Cette loi a notamment acté la création de la Commission nationale de l'informatique et des libertés (CNIL), toujours référente de nos jours, qui a inspiré l’ensemble des pays développés par la suite pour mettre en œuvre une politique de protection des données personnelles.
"C'est cette préoccupation qui a guidé la rédaction de la loi sur l'informatique et les libertés du 6 janvier 1978 `loi Peyrefitte` ("la loi du siècle", l'appelait un grand journal du soir): aucun fichier de personnes ne peut être créé en France, sans le contrôle d'une commission éminente, et sans que la décision soit prise par un responsable nommément désigné ; aucun de ces fichiers ne peut être en service sans que les citoyens eux-mêmes puissent accéder aux informations qui les concernent et les faire éventuellement corriger" rappelait ainsi Valéry Giscard d'Estaing.
Le 28 septembre 1979, le président de la République revenait longuement sur les enjeux économiques et sociétaux de l’informatique moderne, lors d’une allocution au colloque international "informatique et société", organisé au Palais des Congrès à Paris.
A cette occasion, il a notamment évoqué le développement de l’intelligence artificielle, mais aussi ses limites.
"L'informatique est-elle une intelligence qui invente?
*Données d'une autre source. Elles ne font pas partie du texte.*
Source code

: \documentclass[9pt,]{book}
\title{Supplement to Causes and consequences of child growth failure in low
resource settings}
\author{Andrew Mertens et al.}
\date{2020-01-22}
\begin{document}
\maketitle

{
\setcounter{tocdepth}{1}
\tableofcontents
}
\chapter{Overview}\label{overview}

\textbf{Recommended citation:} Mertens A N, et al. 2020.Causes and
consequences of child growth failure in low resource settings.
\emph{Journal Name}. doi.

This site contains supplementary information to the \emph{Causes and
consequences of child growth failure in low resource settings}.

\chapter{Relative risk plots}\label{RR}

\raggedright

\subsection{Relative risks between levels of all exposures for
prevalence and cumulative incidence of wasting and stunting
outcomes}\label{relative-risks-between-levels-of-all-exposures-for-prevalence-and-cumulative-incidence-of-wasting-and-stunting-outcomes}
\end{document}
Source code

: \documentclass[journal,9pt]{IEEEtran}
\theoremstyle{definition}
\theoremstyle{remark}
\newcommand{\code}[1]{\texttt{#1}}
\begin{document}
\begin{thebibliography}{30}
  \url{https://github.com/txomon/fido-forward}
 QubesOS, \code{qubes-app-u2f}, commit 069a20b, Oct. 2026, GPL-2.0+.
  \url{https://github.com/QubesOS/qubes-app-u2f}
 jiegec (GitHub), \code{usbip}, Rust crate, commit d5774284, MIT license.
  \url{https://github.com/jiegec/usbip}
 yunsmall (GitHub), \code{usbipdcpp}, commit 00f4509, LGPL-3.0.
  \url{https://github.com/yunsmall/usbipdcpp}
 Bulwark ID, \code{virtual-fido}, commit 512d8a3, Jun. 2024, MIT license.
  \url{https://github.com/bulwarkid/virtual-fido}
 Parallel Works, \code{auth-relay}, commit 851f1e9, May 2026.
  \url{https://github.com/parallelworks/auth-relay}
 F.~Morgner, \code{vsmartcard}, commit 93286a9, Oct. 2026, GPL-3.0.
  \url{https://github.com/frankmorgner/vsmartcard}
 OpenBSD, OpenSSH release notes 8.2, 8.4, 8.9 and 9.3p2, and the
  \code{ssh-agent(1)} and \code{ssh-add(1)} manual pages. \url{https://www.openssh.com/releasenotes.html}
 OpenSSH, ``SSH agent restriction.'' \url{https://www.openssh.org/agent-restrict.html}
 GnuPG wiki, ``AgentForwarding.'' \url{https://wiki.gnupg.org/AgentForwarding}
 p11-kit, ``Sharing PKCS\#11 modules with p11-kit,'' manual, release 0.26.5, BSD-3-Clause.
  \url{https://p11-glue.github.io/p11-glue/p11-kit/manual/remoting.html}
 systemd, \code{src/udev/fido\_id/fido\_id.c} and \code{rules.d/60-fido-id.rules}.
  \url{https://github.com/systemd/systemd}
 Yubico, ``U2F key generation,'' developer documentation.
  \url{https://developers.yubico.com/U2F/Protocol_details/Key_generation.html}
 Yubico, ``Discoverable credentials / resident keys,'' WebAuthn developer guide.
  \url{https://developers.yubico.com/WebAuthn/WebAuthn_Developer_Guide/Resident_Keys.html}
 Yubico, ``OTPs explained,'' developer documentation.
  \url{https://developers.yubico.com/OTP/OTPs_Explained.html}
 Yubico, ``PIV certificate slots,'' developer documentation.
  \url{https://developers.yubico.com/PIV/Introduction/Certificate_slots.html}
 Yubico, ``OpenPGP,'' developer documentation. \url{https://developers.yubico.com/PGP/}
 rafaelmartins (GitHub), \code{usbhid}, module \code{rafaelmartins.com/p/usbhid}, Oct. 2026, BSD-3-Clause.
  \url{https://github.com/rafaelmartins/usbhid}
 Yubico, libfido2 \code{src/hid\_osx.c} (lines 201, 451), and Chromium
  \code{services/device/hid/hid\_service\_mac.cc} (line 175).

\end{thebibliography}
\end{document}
C’est une intelligence qui dépasse l'accumulation des données, mais ce n'est pas une intelligence qui imagine."
Un état des lieux encore d’actualité en 2020, alors qu’aucune intelligence artificielle généraliste, pouvant remplacer un esprit humain, n’a pu être créée. Et ce en dépit des multiples prévisions accumulées depuis un demi-siècle.
Valéry Giscard d’Estaing anticipe également les conséquences de l’informatique connectée par un immense réseau, facilement accessible à tous, notamment sur nos comportements et sur l’évolution de nos habitudes.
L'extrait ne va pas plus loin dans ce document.